From Hélio Oitcica’s Druggy ‘Delirium’ to Jane Austen’s Delicious Diss: The Best and Worst of the Art World This Week

See what you missed.

Installation view of "To Organize Delirium" at the Carnegie Museum of Art. Image: Ben Davis.

BEST

The Dallas Museum of Art wins this week; they kicked it off with a possibly world record-setting gathering of Frida Kahlo lookalikes. Later in the week, it was reported that the Texas-based institution had nabbed one of the coveted Yayoi Kusama Pumpkin-Themed Infinity Rooms.

Dia expands its repertoire with works by artists Lee Ufan and Kishio Suga.

Shining a light into the caves: UNESCO added six caves containing some of the world’s oldest art to its World Heritage List.

Brazilian artist Hélio Oitcica, the subject of a new retrospective at the Whitney, viewed his cocaine-dealing as an aesthetic statement. artnet News’s Ben Davis reviews the delirious new show.

Jane throws shade: a letter penned by Jane Austen dissing another writer’s work sold for more than $200,000 at Sotheby’s auction in London.

The father of surrealism will rise again!
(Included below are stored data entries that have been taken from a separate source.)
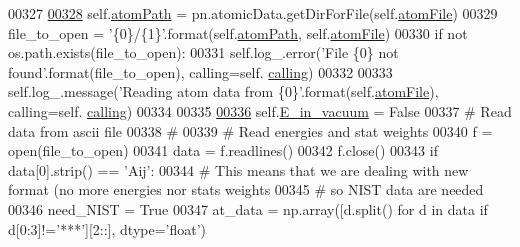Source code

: \begin{DoxyCode}
{{00327             
\hypertarget{pynebcore_8py_source_l00328}{}\hyperlink{classpyneb_1_1core_1_1pynebcore_1_1___atom_data_ascii_ae16a1eb022aac82bfee45f425a21ed90}{00328}         self.\hyperlink{classpyneb_1_1core_1_1pynebcore_1_1___atom_data_ascii_ae16a1eb022aac82bfee45f425a21ed90}{atomPath} = pn.atomicData.getDirForFile(self.\hyperlink{classpyneb_1_1core_1_1pynebcore_1_1___atom_data_ascii_a1163ceae1cb5263c39055a9c02f5c051}{atomFile})
00329         file\_to\_open = \textcolor{stringliteral}{'\{0\}/\{1\}'}.format(self.\hyperlink{classpyneb_1_1core_1_1pynebcore_1_1___atom_data_ascii_ae16a1eb022aac82bfee45f425a21ed90}{atomPath}, self.\hyperlink{classpyneb_1_1core_1_1pynebcore_1_1___atom_data_ascii_a1163ceae1cb5263c39055a9c02f5c051}{atomFile})
00330         \textcolor{keywordflow}{if} \textcolor{keywordflow}{not} os.path.exists(file\_to\_open):
00331             self.log\_.error(\textcolor{stringliteral}{'File \{0\} not found'}.format(file\_to\_open), calling=self.
      \hyperlink{classpyneb_1_1core_1_1pynebcore_1_1___atom_data_ascii_af5c364ae799620ff1af6870cf78ae19b}{calling})
00332             
00333         self.log\_.message(\textcolor{stringliteral}{'Reading atom data from \{0\}'}.format(self.\hyperlink{classpyneb_1_1core_1_1pynebcore_1_1___atom_data_ascii_a1163ceae1cb5263c39055a9c02f5c051}{atomFile}), calling=self.
      \hyperlink{classpyneb_1_1core_1_1pynebcore_1_1___atom_data_ascii_af5c364ae799620ff1af6870cf78ae19b}{calling})
00334 
00335     
\hypertarget{pynebcore_8py_source_l00336}{}\hyperlink{classpyneb_1_1core_1_1pynebcore_1_1___atom_data_ascii_a468f4b6f8f580799b9d4a2a81e79941a}{00336}         self.\hyperlink{classpyneb_1_1core_1_1pynebcore_1_1___atom_data_ascii_a468f4b6f8f580799b9d4a2a81e79941a}{E\_in\_vacuum} = \textcolor{keyword}{False}
00337         \textcolor{comment}{# Read data from ascii file}
00338         \textcolor{comment}{#}
00339         \textcolor{comment}{# Read energies and stat weights }
00340         f = open(file\_to\_open)
00341         data = f.readlines()
00342         f.close()
00343         \textcolor{keywordflow}{if} data[0].strip() == \textcolor{stringliteral}{'Aij'}:
00344             \textcolor{comment}{# This means that we are dealing with new format (no more energies nor stats weights}
00345             \textcolor{comment}{# so NIST data are needed}
00346             need\_NIST = \textcolor{keyword}{True}
00347             at\_data = np.array([d.split() \textcolor{keywordflow}{for} d \textcolor{keywordflow}{in} data \textcolor{keywordflow}{if} d[0:3]!=\textcolor{stringliteral}{'***'}][2::], dtype=\textcolor{stringliteral}{'float'})
}}
\end{DoxyCode}
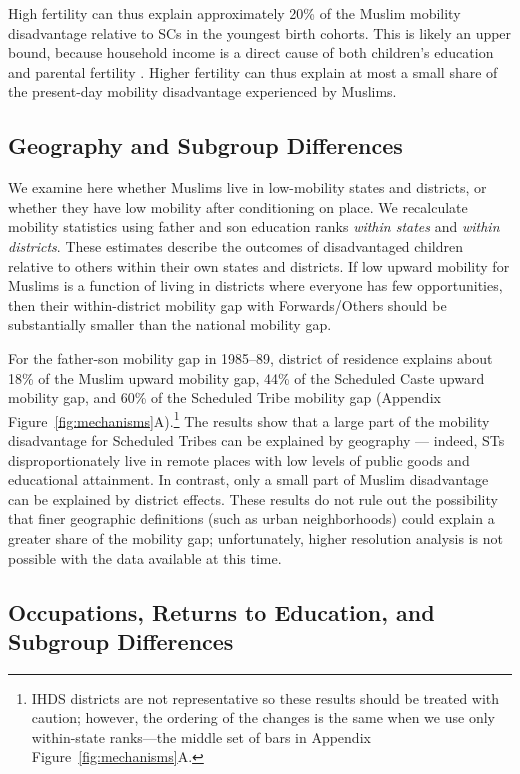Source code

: \documentclass[12pt,letterpaper]{article}
\numberwithin{equation}{section}
\begin{document}
High fertility can thus explain approximately 20\% of the Muslim mobility disadvantage relative to SCs in the youngest birth cohorts. This is likely an upper bound, because household income is a direct cause of both children's education and parental fertility \cite{schultz2003}. Higher fertility can thus explain at most a small share of the present-day mobility disadvantage experienced by Muslims.

\subsection{Geography and Subgroup Differences}

We examine here whether Muslims live in low-mobility states and districts, or whether they have low mobility after conditioning on place. We recalculate mobility statistics using father and son education ranks \textit{within states} and \textit{within districts}. These estimates describe the outcomes of disadvantaged children relative to others within their own states and districts. If low upward mobility for Muslims is a function of living in districts where everyone has few opportunities, then their within-district mobility gap with Forwards/Others should be substantially smaller than the national mobility gap.

For the father-son mobility gap in 1985--89, district of residence explains about 18\% of the Muslim upward mobility gap, 44\% of the Scheduled Caste upward mobility gap, and 60\% of the Scheduled Tribe mobility gap (Appendix Figure~\ref{fig:mechanisms}A).\footnote{IHDS districts are not representative so these results should be treated with caution; however, the ordering of the changes is the same when we use only within-state ranks---the middle set of bars in Appendix Figure~\ref{fig:mechanisms}A.} The results show that a large part of the mobility disadvantage for Scheduled Tribes can be explained by geography --- indeed, STs disproportionately live in remote places with low levels of public goods and educational attainment. In contrast, only a small part of Muslim disadvantage can be explained by district effects. These results do not rule out the possibility that finer geographic definitions (such as urban neighborhoods) could explain a greater share of the mobility gap; unfortunately, higher resolution analysis is not possible with the data available at this time.

\subsection{Occupations, Returns to Education, and Subgroup Differences}
\end{document}
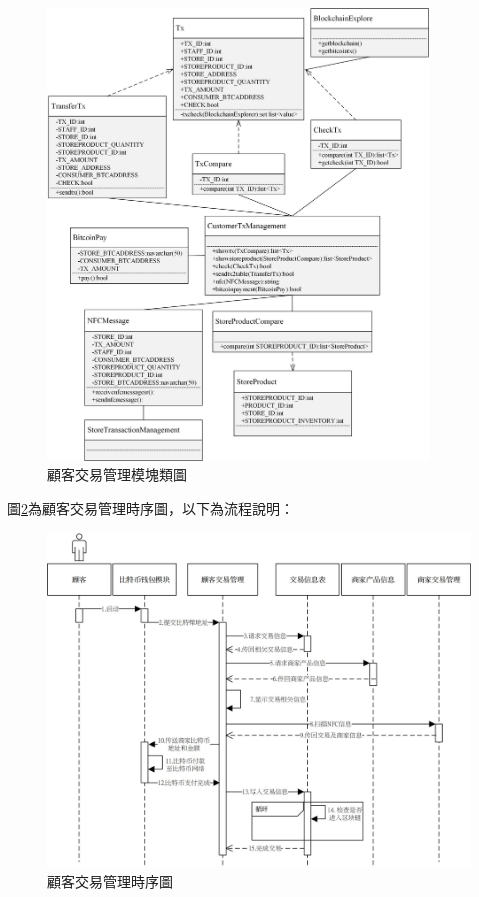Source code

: 	\begin{figure}[!htbp]
		\centering
		\includegraphics[width = 0.9\textwidth]{c4.jpg}
		\caption{顧客交易管理模塊類圖}\label{c4}
	\end{figure}

	

	圖\ref{time5}為顧客交易管理時序圖，以下為流程說明：

	\begin{figure}[!htbp]
		\centering
		\includegraphics[width = 1\textwidth]{time5.jpg}
		\caption{顧客交易管理時序圖}\label{time5}
	\end{figure}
Dali’s body is set to be exhumed on July 20th, after a woman claiming to be the artist’s daughter was granted a court order.
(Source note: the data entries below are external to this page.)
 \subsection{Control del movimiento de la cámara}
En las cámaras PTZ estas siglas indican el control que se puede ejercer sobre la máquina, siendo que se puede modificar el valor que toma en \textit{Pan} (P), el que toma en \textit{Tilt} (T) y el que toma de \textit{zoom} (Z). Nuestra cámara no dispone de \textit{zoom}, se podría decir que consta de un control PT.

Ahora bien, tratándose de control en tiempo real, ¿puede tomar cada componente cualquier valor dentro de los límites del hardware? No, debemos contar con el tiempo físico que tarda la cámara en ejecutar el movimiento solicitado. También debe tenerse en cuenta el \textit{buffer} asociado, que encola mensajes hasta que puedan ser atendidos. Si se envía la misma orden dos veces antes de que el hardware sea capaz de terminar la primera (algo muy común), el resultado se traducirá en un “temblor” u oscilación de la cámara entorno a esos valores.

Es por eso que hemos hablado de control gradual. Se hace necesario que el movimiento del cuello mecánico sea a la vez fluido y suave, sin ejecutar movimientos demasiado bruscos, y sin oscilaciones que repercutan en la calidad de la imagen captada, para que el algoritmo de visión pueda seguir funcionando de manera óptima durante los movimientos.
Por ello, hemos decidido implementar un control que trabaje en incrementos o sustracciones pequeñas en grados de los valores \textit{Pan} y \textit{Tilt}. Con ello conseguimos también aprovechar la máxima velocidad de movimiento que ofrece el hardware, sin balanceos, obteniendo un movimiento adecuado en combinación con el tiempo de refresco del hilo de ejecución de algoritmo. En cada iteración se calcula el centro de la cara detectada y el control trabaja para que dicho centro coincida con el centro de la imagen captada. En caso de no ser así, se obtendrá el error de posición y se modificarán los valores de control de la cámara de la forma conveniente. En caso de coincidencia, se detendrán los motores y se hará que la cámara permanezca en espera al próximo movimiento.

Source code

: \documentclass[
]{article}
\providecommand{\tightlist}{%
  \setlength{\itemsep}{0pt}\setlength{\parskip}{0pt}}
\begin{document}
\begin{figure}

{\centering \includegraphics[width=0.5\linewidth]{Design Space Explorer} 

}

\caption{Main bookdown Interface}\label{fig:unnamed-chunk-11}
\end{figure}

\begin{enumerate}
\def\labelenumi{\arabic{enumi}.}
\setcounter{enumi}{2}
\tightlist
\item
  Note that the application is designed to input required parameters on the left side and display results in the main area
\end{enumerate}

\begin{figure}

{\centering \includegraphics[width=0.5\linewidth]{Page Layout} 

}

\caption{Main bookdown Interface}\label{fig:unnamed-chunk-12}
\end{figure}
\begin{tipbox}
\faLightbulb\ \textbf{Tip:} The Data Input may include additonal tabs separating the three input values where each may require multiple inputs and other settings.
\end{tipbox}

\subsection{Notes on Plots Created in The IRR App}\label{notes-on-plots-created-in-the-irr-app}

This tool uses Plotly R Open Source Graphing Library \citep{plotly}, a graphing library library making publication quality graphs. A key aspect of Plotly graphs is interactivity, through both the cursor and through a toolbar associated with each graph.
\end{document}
Frida Kahlo lookalikes at the Guinness Book of World Records attempt at the Dallas Museum of Art. Courtesy of Christina Childress Photography.

Frida Kahlo lookalikes at the Guinness Book of World Records attempt at the Dallas Museum of Art. Courtesy of Christina Childress Photography.

WORST

Glafira Rosales was ordered to pay a whopping $81 million to victims of the Knoedler art-fraud scheme.
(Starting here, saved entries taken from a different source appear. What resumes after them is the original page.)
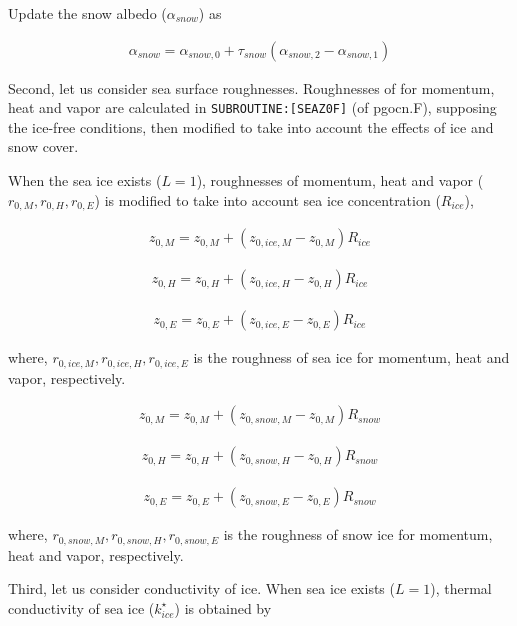 Update the snow albedo (\(\alpha_{snow}\)) as

\begin{eqnarray}
    \alpha_{snow} = \alpha_{snow,0} + \tau_{snow}(\alpha_{snow,2}-\alpha_{snow,1})
\end{eqnarray}

Second, let us consider sea surface roughnesses. Roughnesses of for
momentum, heat and vapor are calculated in
\texttt{SUBROUTINE:{[}SEAZ0F{]}} (of pgocn.F), supposing the ice-free
conditions, then modified to take into account the effects of ice and
snow cover.

When the sea ice exists (\(L=1\)), roughnesses of momentum, heat and
vapor (\(r_{0,M},r_{0,H},r_{0,E}\)) is modified to take into account sea
ice concentration (\(R_{ice}\)),

\begin{eqnarray}
    z_{0,M} = z_{0,M} + ( z_{0,ice,M} - z_{0,M})  R_{ice}
\end{eqnarray}

\begin{eqnarray}
    z_{0,H} = z_{0,H} + ( z_{0,ice,H} - z_{0,H})  R_{ice}
\end{eqnarray}

\begin{eqnarray}
    z_{0,E} = z_{0,E} + ( z_{0,ice,E} - z_{0,E})  R_{ice}
\end{eqnarray}

where, \(r_{0,ice,M},r_{0,ice,H},r_{0,ice,E}\) is the roughness of sea
ice for momentum, heat and vapor, respectively.

\begin{eqnarray}
    z_{0,M} = z_{0,M} + ( z_{0,snow,M} - z_{0,M})  R_{snow}
\end{eqnarray}

\begin{eqnarray}
    z_{0,H} = z_{0,H} + ( z_{0,snow,H} - z_{0,H})  R_{snow}
\end{eqnarray}

\begin{eqnarray}
    z_{0,E} = z_{0,E} + ( z_{0,snow,E} - z_{0,E})  R_{snow}
\end{eqnarray}

where, \(r_{0,snow,M},r_{0,snow,H},r_{0,snow,E}\) is the roughness of
snow ice for momentum, heat and vapor, respectively.

Third, let us consider conductivity of ice. When sea ice exists
(\(L=1\)), thermal conductivity of sea ice (\(k_{ice}^\star\)) is
obtained by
A disturbing video surfaced from artist Zanele Muholi, who documented her friend being pushed down a flight of stairs by an Airbnb host.

Bushwick Beats? These graffiti artists say that designer Vince Camuto’s new campaign is more like Bushwick Cheats.

Artificial Intelligence, indeed. Abstract art is apparently more “human” when computers create it.

There’s a pretty strange reason why Generation X author Douglas Coupland created a sculpture of van Gogh’s head for a Canadian vineyard.

A still from Vince Camuto’s website featuring street, art now at the heart of a lawsuit brought by the graffiti artists.